**Your instructions**
Only one stretch of the data below is needed. Output the lines from the one with "the diagnostic samples" up to and including the one with "simplified STAR weak-boson", exactly as they stand.

**Data extract**
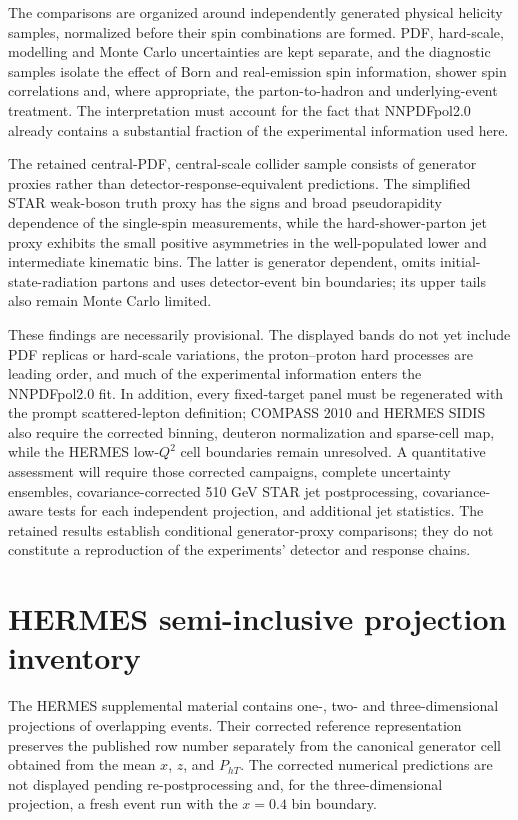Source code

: \documentclass[11pt,a4paper]{article}
\begin{document}
The comparisons are organized around independently generated physical
helicity samples, normalized before their spin combinations are formed.  PDF,
hard-scale, modelling and Monte Carlo uncertainties are kept separate, and
the diagnostic samples isolate the effect of Born and real-emission spin
information, shower spin correlations and, where appropriate, the
parton-to-hadron and underlying-event treatment.  The interpretation must
account for the fact that NNPDFpol2.0 already contains a substantial fraction
of the experimental information used here.

The retained central-PDF, central-scale collider sample consists of
generator proxies rather than detector-response-equivalent predictions.  The
simplified STAR weak-boson truth proxy has the signs and broad
pseudorapidity dependence of the single-spin measurements, while the
hard-shower-parton jet proxy exhibits the small positive asymmetries in the
well-populated lower and intermediate kinematic bins.  The latter is
generator dependent, omits initial-state-radiation partons and uses
detector-event bin boundaries; its upper tails also remain Monte Carlo
limited.

These findings are necessarily provisional.  The displayed bands do not yet
include PDF replicas or hard-scale variations, the proton--proton hard
processes are leading order, and much of the experimental information enters
the NNPDFpol2.0 fit.  In addition, every fixed-target panel must be regenerated
with the prompt scattered-lepton definition; COMPASS 2010 and HERMES SIDIS
also require the corrected binning, deuteron normalization and sparse-cell
map, while the HERMES low-$Q^2$ cell boundaries remain unresolved.  A
quantitative assessment will require those corrected campaigns, complete
uncertainty ensembles, covariance-corrected 510 GeV STAR jet postprocessing,
covariance-aware tests for each independent projection, and additional jet
statistics.  The retained results establish conditional generator-proxy
comparisons; they do not constitute a reproduction of the experiments'
detector and response chains.

\clearpage
\appendix

\section{HERMES semi-inclusive projection inventory}
\label{app:sidis-projections}

The HERMES supplemental material contains one-, two- and
three-dimensional projections of overlapping events.  Their corrected
reference representation preserves the published row number separately from
the canonical generator cell obtained from the mean $x$, $z$, and $P_{hT}$.
The corrected numerical predictions are not displayed pending
re-postprocessing and, for the three-dimensional projection, a fresh event
run with the $x=0.4$ bin boundary.
\end{document}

**Task response**
the diagnostic samples isolate the effect of Born and real-emission spin
information, shower spin correlations and, where appropriate, the
parton-to-hadron and underlying-event treatment.  The interpretation must
account for the fact that NNPDFpol2.0 already contains a substantial fraction
of the experimental information used here.

The retained central-PDF, central-scale collider sample consists of
generator proxies rather than detector-response-equivalent predictions.  The
simplified STAR weak-boson truth proxy has the signs and broad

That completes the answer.